#### Your goal
In the records below, find the line containing "the benefits derived", then reproduce that line and every one after it to the end, exactly and alone.

#### Material to process
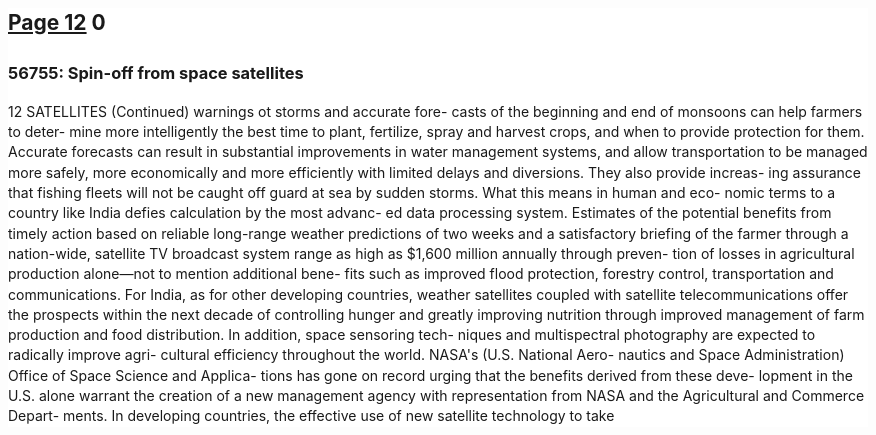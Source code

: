 ## [Page 12](https://demo.humlab.umu.se/courier/078253engo.pdf#page=12) 0

### 56755: Spin-off from space satellites

12 
SATELLITES (Continued) 
warnings ot storms and accurate fore- 
casts of the beginning and end of 
monsoons can help farmers to deter- 
mine more intelligently the best time 
to plant, fertilize, spray and harvest 
crops, and when to provide protection 
for them. Accurate forecasts can 
result in substantial improvements in 
water management systems, and allow 
transportation to be managed more 
safely, more economically and more 
efficiently with limited delays and 
diversions. They also provide increas- 
ing assurance that fishing fleets will 
not be caught off guard at sea by 
sudden storms. 
What this means in human and eco- 
nomic terms to a country like India 
defies calculation by the most advanc- 
ed data processing system. Estimates 
of the potential benefits from timely 
action based on reliable long-range 
weather predictions of two weeks and 
a satisfactory briefing of the farmer 
through a nation-wide, satellite TV 
broadcast system range as high as 
$1,600 million annually through preven- 
tion of losses in agricultural production 
alone—not to mention additional bene- 
fits such as improved flood protection, 
forestry control, transportation and 
communications. 
For India, as for other developing 
countries, weather satellites coupled 
with satellite telecommunications offer 
the prospects within the next decade 
of controlling hunger and greatly 
improving nutrition through improved 
management of farm production and 
food distribution. 
In addition, space sensoring tech- 
niques and multispectral photography 
are expected to radically improve agri- 
cultural efficiency throughout the 
world. NASA's (U.S. National Aero- 
nautics and Space Administration) 
Office of Space Science and Applica- 
tions has gone on record urging that 
the benefits derived from these deve- 
lopment in the U.S. alone warrant the 
creation of a new management agency 
with representation from NASA and the 
Agricultural and Commerce Depart- 
ments. 
In developing countries, the effective 
use of new satellite technology to take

#### Output
the benefits derived from these deve- 
lopment in the U.S. alone warrant the 
creation of a new management agency 
with representation from NASA and the 
Agricultural and Commerce Depart- 
ments. 
In developing countries, the effective 
use of new satellite technology to take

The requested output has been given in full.